A primeira rodada de atendimento está prevista para ocorrer nesta semana, com coordenação da Secretaria Nacional do Consumidor (Senacon), que também prepara um conjunto de orientações padronizadas em formato de perguntas e respostas. O material será distribuído para uniformizar procedimentos e garantir maior segurança jurídica nas autuações realizadas pelos órgãos locais.
De acordo com o secretário nacional do consumidor, Ricardo Morishita Wada, a estratégia busca alinhar a atuação dos Procons em todo o território nacional, sem interferir na autonomia dos estados e municípios. A proposta inclui, por exemplo, a definição de prazos para aplicação de penalidades após a notificação de estabelecimentos, com o objetivo de tornar as ações mais eficazes e consistentes.

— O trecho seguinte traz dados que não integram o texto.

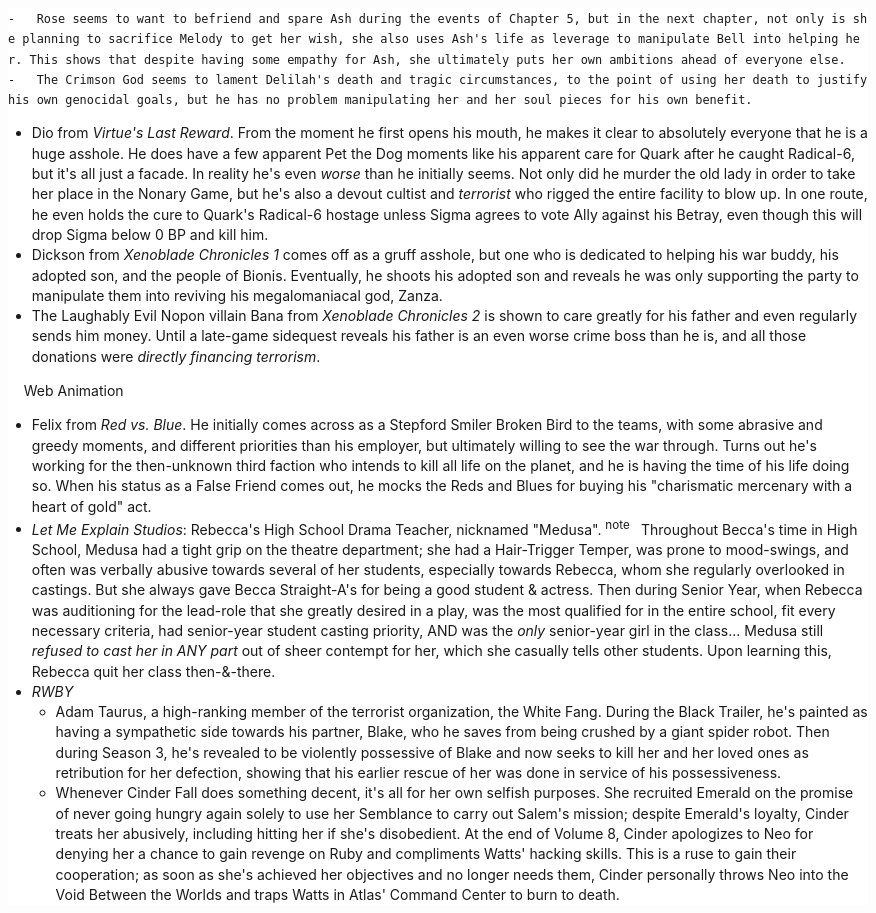     -   Rose seems to want to befriend and spare Ash during the events of Chapter 5, but in the next chapter, not only is she planning to sacrifice Melody to get her wish, she also uses Ash's life as leverage to manipulate Bell into helping her. This shows that despite having some empathy for Ash, she ultimately puts her own ambitions ahead of everyone else.
    -   The Crimson God seems to lament Delilah's death and tragic circumstances, to the point of using her death to justify his own genocidal goals, but he has no problem manipulating her and her soul pieces for his own benefit.
-   Dio from _Virtue's Last Reward_. From the moment he first opens his mouth, he makes it clear to absolutely everyone that he is a huge asshole. He does have a few apparent Pet the Dog moments like his apparent care for Quark after he caught Radical-6, but it's all just a facade. In reality he's even _worse_ than he initially seems. Not only did he murder the old lady in order to take her place in the Nonary Game, but he's also a devout cultist and _terrorist_ who rigged the entire facility to blow up. In one route, he even holds the cure to Quark's Radical-6 hostage unless Sigma agrees to vote Ally against his Betray, even though this will drop Sigma below 0 BP and kill him.
-   Dickson from _Xenoblade Chronicles 1_ comes off as a gruff asshole, but one who is dedicated to helping his war buddy, his adopted son, and the people of Bionis. Eventually, he shoots his adopted son and reveals he was only supporting the party to manipulate them into reviving his megalomaniacal god, Zanza.
-   The Laughably Evil Nopon villain Bana from _Xenoblade Chronicles 2_ is shown to care greatly for his father and even regularly sends him money. Until a late-game sidequest reveals his father is an even worse crime boss than he is, and all those donations were _directly financing terrorism_.

    Web Animation 

-   Felix from _Red vs. Blue_. He initially comes across as a Stepford Smiler Broken Bird to the teams, with some abrasive and greedy moments, and different priorities than his employer, but ultimately willing to see the war through. Turns out he's working for the then-unknown third faction who intends to kill all life on the planet, and he is having the time of his life doing so. When his status as a False Friend comes out, he mocks the Reds and Blues for buying his "charismatic mercenary with a heart of gold" act.
-   _Let Me Explain Studios_: Rebecca's High School Drama Teacher, nicknamed "Medusa". <sup>note&nbsp;</sup>  Throughout Becca's time in High School, Medusa had a tight grip on the theatre department; she had a Hair-Trigger Temper, was prone to mood-swings, and often was verbally abusive towards several of her students, especially towards Rebecca, whom she regularly overlooked in castings. But she always gave Becca Straight-A's for being a good student & actress. Then during Senior Year, when Rebecca was auditioning for the lead-role that she greatly desired in a play, was the most qualified for in the entire school, fit every necessary criteria, had senior-year student casting priority, AND was the _only_ senior-year girl in the class... Medusa still _refused to cast her in ANY part_ out of sheer contempt for her, which she casually tells other students. Upon learning this, Rebecca quit her class then-&-there.
-   _RWBY_
    -   Adam Taurus, a high-ranking member of the terrorist organization, the White Fang. During the Black Trailer, he's painted as having a sympathetic side towards his partner, Blake, who he saves from being crushed by a giant spider robot. Then during Season 3, he's revealed to be violently possessive of Blake and now seeks to kill her and her loved ones as retribution for her defection, showing that his earlier rescue of her was done in service of his possessiveness.
    -   Whenever Cinder Fall does something decent, it's all for her own selfish purposes. She recruited Emerald on the promise of never going hungry again solely to use her Semblance to carry out Salem's mission; despite Emerald's loyalty, Cinder treats her abusively, including hitting her if she's disobedient. At the end of Volume 8, Cinder apologizes to Neo for denying her a chance to gain revenge on Ruby and compliments Watts' hacking skills. This is a ruse to gain their cooperation; as soon as she's achieved her objectives and no longer needs them, Cinder personally throws Neo into the Void Between the Worlds and traps Watts in Atlas' Command Center to burn to death.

Além dos postos de combustíveis, a fiscalização também deve alcançar distribuidoras e refinarias, com a formação de grupos técnicos integrados por representantes de diferentes esferas de governo. A articulação faz parte de um esforço mais amplo para monitorar toda a cadeia de comercialização e identificar eventuais irregularidades.
Em reunião realizada com cerca de 200 unidades de Procon de diversas regiões do país, foi observada uma possível redução nas práticas abusivas, embora não tenham sido divulgados dados consolidados sobre a variação de preços.
As ações ocorrem em um cenário de preocupação com aumentos expressivos nos valores cobrados nas bombas. Segundo o Ministério da Justiça, há casos em que o preço do diesel teria sido elevado em até 300% em determinados estabelecimentos, sem justificativa baseada em custos, o que pode caracterizar infração ao Código de Defesa do Consumidor.
A legislação brasileira permite a livre formação de preços, mas proíbe reajustes sem fundamentação econômica. O entendimento do governo é que aumentos que ampliem a margem de lucro sem relação direta com custos configuram prática abusiva e estão sujeitos a sanções administrativas.
Desde o início da operação nacional, equipes de fiscalização já percorreram 179 municípios em 25 estados, com inspeções em mais de mil postos de combustíveis. A expectativa é de que as ações avancem para regiões do interior nos próximos dias, ampliando o alcance das investigações.
A mobilização ganhou força após a escalada de tensões internacionais envolvendo países produtores de petróleo, fator que impactou o mercado global e levantou suspeitas de repasses indevidos ao consumidor final no Brasil.